→ TASK BRIEF
Up to and including the line with "Statement lambdas (W11.2.1T04)", copy the records below exactly from their first line.

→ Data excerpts
Start of Block

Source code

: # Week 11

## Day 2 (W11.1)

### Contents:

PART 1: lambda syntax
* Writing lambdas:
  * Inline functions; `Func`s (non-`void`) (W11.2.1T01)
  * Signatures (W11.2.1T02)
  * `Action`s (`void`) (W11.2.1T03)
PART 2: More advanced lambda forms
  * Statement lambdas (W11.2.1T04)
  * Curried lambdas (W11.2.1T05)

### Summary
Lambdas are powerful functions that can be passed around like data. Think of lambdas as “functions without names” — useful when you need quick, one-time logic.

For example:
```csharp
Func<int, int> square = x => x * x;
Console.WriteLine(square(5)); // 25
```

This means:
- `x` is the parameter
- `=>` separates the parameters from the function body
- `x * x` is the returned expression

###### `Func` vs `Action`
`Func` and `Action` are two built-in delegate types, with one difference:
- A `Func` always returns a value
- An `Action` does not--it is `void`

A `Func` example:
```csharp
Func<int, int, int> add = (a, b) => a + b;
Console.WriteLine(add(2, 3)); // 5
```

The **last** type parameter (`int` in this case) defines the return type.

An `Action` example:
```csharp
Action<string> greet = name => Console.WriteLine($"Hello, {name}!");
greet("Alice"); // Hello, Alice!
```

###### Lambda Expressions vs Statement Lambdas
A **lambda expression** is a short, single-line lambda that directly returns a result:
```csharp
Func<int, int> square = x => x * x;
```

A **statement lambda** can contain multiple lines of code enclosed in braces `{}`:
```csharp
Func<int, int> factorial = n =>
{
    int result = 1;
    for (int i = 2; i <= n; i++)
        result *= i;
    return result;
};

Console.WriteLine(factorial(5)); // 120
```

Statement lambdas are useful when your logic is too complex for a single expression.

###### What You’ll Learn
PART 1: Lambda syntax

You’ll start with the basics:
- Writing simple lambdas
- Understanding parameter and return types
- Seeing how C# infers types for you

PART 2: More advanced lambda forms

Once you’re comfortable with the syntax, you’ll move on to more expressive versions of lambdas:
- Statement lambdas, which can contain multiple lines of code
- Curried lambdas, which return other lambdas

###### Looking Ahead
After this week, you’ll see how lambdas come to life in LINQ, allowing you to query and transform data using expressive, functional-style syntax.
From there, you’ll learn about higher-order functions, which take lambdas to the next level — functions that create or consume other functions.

End of Block

→ EXPECTED ANSWER
Source code

: # Week 11

## Day 2 (W11.1)

### Contents:

PART 1: lambda syntax
* Writing lambdas:
  * Inline functions; `Func`s (non-`void`) (W11.2.1T01)
  * Signatures (W11.2.1T02)
  * `Action`s (`void`) (W11.2.1T03)
PART 2: More advanced lambda forms
  * Statement lambdas (W11.2.1T04)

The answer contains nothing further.